The DRPA board approved a $1.9 million contract for the design and construction monitoring of the elevators. The contract was awarded to Sowinski Sullivan Architects of Sparta, N.J. Eighty percent of the money will come from the Federal Transit Administration.
The elevators will make PATCO trains more accessible to elderly and handicapped riders, and will give all passengers more options than the stairs or the notoriously balky escalators at many PATCO stations.
"This has been a plan for a good number of years," said chief executive John Matheussen. "This is extremely important for our customers."
In June, PATCO escalators were out of service one-third of the time. The south escalator at the busy 8th and Market Streets station in Center City was out of service for the entire month. The Westmont escalator was shut down after numerous efforts to repair it; it awaits replacement of key parts.
And the escalator at the 12th-13th station was so badly damaged last month that it will be demolished this summer and replaced, PATCO general manager John Rink said.
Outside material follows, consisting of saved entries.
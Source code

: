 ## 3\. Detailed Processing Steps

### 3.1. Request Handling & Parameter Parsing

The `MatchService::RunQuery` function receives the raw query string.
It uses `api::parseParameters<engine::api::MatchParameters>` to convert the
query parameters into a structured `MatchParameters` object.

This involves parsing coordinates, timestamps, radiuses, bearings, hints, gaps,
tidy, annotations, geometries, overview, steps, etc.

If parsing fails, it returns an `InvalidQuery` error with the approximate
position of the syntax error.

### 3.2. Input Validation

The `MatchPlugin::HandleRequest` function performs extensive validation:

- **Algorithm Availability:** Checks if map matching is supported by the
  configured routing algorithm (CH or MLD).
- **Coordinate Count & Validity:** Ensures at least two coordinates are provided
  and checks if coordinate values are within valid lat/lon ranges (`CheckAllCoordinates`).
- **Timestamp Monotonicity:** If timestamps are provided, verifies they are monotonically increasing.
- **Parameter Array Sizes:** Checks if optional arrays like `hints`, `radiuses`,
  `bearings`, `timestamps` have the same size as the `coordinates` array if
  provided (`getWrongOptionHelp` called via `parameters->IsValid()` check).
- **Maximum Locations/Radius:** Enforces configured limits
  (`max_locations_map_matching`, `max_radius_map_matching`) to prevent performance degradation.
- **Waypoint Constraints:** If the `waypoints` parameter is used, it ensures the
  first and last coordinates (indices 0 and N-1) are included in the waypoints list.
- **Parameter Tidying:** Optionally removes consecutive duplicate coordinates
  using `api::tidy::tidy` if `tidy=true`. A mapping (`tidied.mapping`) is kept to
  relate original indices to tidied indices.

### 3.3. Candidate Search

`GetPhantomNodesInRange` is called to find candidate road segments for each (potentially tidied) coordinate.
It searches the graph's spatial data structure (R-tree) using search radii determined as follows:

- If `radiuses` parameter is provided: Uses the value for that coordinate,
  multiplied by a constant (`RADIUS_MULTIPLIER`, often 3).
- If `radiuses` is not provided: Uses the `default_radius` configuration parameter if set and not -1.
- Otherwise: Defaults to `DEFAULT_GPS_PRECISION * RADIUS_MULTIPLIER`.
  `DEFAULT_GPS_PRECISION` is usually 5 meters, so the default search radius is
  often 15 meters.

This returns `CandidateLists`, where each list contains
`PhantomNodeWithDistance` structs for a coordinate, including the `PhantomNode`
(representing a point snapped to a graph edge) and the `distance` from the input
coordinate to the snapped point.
In another major move for the commuter line, the DRPA board approved a $102.8 million project to rebuild tracks and the signal system over the Ben Franklin Bridge.
The price tag for the 27-month project was 47 percent higher than anticipated, so the board voted to delay six other projects in its five-year construction plan.
The overall cost of the five-year, $746 million plan will not be increased, because several other recent projects were cheaper than budgeted.
The project to overhaul that stretch of railroad, which opened in 1936, will replace tracks, ties, power and signal systems, and train-control and communication systems, make repairs to supporting structures, and apply three coats of paint.
PATCO trains will continue to operate during construction, but riders should expect some delays, Matheussen warned.
The winning bid from two North Jersey companies was far above DRPA's engineering estimate of $69.8 million and its budgeted amount of $73 million.
DRPA planners miscalculated the costs of electrical work, painting, and temporary work platforms, chief engineer Mike Venuto said.
The bid from Railroad Construction Co. of Paterson, N.J., and Iron Bridge Constructors of North Brunswick, N.J., was the lowest received. Three other bids ranged from $114 million to $144 million.
The board also approved a plan to spend $362,879 to install 35 security cameras and call boxes on the Ben Franklin Bridge walkways to improve safety for pedestrians and bicyclists crossing between Philadelphia and Camden.
And the board authorized moonlighting jobs for Venuto and Police Chief John Stief.
Venuto may teach engineering courses at Rowan University. Stief is allowed to continue to help manage two Paradise Cove tanning salons owned by his family in Sewell.